SoundStage! The Y-Files - Binary Boggles or Digital Druthers: An Inquiry into D/A Conversion (11/2000)

The Y-Files
Back Issue Article

November 2000

Binary Boggles or Digital Druthers: An Inquiry into D/A Conversion

Pavlov’s rats

If you’re male, you’re wired to compete. With audio and cars, this manifests as specmanship. Digital audio right now offers plenty of opportunities to indulge in this silly pastime. There’s upsampling, oversampling, and re-sampling. There’s interpolation, output density and varying word lengths from 16 to 24 bits. Sample-rate conversion offers 96kHz, 192kHz and 705.6kHz rates. What’s it all mean?

Do you secretly feel like a jitterbug, oscillating hither and dither over whether your CD player has what it takes? Is your sampling up to snuff or over the hill? Should you involve Interpol to engage in proper digital detective work and recover the missing pieces? In short, dare you ponder that most vexing of male insecurities -- is your output long enough?

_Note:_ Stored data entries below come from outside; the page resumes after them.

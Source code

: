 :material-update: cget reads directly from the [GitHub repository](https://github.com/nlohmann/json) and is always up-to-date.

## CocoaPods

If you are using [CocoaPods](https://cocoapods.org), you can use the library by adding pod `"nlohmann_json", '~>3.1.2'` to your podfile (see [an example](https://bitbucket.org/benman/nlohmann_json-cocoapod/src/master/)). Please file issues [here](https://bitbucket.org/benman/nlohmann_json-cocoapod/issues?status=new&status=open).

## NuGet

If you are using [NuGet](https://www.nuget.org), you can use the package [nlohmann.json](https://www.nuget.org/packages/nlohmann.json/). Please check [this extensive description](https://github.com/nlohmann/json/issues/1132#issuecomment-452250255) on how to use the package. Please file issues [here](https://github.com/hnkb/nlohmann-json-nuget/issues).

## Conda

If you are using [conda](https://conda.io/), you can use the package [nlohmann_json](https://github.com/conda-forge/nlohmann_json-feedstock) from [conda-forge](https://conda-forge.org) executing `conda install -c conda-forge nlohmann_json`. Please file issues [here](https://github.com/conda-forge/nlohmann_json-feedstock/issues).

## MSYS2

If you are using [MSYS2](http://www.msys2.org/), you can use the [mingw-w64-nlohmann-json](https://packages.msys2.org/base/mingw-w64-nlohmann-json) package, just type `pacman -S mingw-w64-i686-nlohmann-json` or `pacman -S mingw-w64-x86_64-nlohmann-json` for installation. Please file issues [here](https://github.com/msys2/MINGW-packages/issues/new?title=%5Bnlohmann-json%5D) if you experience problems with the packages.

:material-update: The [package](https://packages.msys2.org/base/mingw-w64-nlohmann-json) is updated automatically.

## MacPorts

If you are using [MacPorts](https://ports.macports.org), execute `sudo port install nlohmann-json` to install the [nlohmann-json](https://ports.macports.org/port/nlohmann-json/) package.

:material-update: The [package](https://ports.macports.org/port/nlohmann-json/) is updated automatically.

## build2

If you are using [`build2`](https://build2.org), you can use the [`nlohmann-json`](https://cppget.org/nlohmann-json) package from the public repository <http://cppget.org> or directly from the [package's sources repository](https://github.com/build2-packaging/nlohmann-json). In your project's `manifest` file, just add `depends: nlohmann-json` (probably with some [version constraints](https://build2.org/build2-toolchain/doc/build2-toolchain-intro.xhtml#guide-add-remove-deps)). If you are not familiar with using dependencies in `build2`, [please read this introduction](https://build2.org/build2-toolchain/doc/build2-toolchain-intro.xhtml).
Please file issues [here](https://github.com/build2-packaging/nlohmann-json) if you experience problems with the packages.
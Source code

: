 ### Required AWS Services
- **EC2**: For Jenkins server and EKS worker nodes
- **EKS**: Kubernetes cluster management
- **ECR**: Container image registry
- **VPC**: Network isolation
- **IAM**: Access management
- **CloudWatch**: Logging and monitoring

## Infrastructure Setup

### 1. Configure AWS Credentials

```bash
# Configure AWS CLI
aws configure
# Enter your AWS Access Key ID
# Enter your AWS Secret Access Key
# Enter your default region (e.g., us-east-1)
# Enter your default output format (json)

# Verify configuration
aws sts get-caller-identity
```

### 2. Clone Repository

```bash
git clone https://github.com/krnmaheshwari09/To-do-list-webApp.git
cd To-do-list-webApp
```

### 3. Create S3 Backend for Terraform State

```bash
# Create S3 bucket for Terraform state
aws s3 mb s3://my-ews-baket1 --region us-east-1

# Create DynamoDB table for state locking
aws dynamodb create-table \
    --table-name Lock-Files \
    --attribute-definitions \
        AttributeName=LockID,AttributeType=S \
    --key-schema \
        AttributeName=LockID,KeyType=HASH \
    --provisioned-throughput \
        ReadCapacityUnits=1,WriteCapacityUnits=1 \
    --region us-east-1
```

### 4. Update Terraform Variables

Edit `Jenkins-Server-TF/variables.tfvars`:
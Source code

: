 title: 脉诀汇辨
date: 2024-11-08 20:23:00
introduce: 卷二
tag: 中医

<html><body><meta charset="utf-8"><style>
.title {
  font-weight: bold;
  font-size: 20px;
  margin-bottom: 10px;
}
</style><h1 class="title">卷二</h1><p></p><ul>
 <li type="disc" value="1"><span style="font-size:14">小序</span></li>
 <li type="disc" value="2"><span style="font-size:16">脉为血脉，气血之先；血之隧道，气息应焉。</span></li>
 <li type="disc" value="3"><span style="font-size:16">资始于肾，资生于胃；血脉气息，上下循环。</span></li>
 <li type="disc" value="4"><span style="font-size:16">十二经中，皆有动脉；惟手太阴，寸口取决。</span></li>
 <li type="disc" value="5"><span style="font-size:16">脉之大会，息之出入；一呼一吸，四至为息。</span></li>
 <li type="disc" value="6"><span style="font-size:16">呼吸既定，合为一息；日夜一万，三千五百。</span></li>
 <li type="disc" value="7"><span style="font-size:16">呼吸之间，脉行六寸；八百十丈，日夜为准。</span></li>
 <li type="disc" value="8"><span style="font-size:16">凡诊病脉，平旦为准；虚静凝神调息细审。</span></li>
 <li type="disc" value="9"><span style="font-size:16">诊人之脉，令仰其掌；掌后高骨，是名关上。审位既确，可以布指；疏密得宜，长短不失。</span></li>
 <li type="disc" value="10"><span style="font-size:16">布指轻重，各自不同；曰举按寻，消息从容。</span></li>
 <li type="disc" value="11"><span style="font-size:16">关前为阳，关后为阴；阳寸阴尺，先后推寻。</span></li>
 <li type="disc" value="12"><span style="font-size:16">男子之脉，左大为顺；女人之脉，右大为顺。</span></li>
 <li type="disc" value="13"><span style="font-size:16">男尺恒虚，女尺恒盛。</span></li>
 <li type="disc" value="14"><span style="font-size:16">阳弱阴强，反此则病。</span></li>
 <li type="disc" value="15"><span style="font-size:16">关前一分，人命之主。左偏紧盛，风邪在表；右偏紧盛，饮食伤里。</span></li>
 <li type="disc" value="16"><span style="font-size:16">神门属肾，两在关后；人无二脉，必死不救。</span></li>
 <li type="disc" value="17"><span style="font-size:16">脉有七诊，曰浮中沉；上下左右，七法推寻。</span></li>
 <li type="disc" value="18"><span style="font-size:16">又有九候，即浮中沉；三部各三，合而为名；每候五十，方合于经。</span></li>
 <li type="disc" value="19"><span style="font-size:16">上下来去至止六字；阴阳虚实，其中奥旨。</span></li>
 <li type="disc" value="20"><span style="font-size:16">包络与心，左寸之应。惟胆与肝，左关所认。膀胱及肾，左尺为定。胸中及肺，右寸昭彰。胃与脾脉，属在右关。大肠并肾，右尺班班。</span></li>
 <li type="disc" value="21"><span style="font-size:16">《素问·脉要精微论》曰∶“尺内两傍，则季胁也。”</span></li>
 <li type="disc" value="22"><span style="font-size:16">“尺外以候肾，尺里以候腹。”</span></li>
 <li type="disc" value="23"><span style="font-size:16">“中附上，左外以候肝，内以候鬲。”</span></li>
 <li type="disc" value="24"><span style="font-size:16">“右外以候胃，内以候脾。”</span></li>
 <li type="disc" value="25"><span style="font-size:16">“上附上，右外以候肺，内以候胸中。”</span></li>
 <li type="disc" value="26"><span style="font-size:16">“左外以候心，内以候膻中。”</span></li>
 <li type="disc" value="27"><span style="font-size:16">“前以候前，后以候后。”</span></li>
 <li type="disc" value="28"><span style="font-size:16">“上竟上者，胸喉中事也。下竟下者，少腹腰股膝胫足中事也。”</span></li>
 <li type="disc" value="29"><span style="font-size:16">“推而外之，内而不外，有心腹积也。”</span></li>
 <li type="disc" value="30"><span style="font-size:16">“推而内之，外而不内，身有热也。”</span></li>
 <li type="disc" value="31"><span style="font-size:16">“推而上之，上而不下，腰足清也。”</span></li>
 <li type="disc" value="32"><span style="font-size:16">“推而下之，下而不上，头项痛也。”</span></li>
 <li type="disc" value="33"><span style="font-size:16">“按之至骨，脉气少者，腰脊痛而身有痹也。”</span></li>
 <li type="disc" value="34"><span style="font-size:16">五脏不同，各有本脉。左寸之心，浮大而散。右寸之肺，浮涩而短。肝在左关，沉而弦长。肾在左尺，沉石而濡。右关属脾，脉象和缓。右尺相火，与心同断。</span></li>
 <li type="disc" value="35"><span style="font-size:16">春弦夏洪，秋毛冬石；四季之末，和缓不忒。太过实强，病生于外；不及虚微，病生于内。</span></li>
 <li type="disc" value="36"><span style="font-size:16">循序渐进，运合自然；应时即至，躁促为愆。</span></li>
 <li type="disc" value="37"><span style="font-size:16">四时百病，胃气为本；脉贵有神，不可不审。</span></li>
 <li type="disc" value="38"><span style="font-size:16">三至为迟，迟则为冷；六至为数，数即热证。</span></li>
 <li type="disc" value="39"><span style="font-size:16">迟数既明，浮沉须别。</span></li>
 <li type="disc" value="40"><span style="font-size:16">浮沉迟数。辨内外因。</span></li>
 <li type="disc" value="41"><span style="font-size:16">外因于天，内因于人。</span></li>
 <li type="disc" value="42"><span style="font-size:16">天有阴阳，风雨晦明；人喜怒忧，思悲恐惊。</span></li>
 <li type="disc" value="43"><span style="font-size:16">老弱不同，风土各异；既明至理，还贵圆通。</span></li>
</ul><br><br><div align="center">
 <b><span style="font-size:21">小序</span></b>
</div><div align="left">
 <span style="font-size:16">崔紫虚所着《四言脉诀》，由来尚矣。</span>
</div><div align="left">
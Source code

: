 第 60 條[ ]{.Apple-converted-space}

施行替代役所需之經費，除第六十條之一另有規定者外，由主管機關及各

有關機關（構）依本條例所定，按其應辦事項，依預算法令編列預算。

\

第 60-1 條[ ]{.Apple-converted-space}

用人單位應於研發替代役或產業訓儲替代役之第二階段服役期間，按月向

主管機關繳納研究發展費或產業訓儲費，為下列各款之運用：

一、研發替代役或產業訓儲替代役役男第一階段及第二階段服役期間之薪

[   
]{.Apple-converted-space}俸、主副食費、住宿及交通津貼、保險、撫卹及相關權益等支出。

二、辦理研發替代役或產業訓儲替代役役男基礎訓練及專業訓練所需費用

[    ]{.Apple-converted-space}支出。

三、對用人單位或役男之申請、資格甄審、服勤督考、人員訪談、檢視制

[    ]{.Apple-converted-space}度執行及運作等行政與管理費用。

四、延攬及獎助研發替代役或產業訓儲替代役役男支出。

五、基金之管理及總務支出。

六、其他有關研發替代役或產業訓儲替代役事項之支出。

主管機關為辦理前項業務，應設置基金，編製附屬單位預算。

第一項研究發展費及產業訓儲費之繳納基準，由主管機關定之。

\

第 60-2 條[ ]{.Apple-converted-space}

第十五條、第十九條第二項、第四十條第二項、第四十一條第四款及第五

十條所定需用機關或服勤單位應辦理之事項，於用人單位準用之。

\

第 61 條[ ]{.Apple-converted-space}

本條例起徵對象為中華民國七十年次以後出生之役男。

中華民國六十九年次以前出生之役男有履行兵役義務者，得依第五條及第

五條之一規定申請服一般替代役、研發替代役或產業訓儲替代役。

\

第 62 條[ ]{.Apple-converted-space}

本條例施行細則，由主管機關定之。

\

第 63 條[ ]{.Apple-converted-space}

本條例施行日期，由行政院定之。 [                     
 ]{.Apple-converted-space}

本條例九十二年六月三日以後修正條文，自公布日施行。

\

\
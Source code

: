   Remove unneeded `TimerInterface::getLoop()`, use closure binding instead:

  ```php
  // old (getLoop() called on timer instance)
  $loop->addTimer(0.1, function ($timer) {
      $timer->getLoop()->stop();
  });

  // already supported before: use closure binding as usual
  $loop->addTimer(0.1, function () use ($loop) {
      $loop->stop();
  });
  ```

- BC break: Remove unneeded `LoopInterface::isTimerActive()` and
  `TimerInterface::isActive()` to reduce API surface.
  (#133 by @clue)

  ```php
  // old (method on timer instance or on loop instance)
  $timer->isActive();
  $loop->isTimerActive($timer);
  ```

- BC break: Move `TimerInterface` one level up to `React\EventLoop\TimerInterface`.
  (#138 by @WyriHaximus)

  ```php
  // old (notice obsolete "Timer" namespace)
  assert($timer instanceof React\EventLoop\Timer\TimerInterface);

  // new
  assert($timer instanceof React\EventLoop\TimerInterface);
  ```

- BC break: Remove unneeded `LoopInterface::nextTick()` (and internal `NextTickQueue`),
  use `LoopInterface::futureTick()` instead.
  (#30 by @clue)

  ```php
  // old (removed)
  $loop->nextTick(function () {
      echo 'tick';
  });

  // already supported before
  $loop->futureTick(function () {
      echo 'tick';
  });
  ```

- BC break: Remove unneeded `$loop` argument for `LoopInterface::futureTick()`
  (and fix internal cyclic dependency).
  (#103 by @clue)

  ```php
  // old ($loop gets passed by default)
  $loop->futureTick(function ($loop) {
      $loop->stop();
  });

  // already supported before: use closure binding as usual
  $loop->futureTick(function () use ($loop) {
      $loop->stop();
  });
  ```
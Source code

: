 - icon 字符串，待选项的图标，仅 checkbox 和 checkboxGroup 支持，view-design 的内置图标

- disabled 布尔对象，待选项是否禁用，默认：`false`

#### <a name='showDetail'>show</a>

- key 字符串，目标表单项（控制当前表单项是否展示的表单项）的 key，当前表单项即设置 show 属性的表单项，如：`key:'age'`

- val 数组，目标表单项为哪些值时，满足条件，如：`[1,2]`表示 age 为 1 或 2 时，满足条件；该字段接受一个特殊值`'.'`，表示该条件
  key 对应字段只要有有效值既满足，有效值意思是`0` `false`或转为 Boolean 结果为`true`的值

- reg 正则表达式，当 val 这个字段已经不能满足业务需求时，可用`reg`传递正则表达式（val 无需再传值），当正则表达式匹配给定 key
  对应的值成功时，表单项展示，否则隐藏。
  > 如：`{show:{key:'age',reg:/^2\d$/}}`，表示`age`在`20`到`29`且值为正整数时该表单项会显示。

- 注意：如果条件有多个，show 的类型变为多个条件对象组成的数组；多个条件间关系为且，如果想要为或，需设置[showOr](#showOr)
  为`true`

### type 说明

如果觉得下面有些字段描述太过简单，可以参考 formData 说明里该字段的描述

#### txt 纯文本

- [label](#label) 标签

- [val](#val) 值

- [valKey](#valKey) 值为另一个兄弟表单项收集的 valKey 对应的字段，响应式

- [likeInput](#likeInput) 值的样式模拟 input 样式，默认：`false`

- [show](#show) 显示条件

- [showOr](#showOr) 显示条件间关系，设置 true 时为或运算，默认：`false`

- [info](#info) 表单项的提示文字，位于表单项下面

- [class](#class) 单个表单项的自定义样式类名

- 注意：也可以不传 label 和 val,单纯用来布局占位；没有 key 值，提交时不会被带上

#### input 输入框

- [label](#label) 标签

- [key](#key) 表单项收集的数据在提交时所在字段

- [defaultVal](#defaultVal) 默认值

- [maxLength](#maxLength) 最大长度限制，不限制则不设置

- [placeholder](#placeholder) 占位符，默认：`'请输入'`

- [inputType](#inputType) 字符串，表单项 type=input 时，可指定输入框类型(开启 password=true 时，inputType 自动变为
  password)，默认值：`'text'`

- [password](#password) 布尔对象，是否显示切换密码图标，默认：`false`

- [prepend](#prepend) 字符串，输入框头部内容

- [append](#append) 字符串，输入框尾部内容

Your digital self-confidence might be fundamentally threatened by now. How to perform a reality check without glancing sideways in the public loo to check out the next fellow’s equipment? Not being a techie myself, I contacted some folks who are. Participants included Gilles Gameiro of Birdland Audio, manufacturer of the Odéon-lite DAC soon to be reviewed by SoundStage!; Kevin Halverson of Muse Audio, mastering central for Cardas, Chesky and Classic Records and manufacturer of highly regarded digital gear; Jeffrey Kalt of Resolution Audio, whose CD55 has also been submitted for review and features internal upsampling to 705.6kHz; Peter Qvortrup of Audio Note Great Britain, who abolishes oversampling altogether; and John Stronczer of Bel Canto Design, whose very popular DAC1 is garnering review honors left and right. These gents lent much-needed technical insight into the subject matter, to portray, in a simplified manner, what the much-touted upsampling in digital audio is all about.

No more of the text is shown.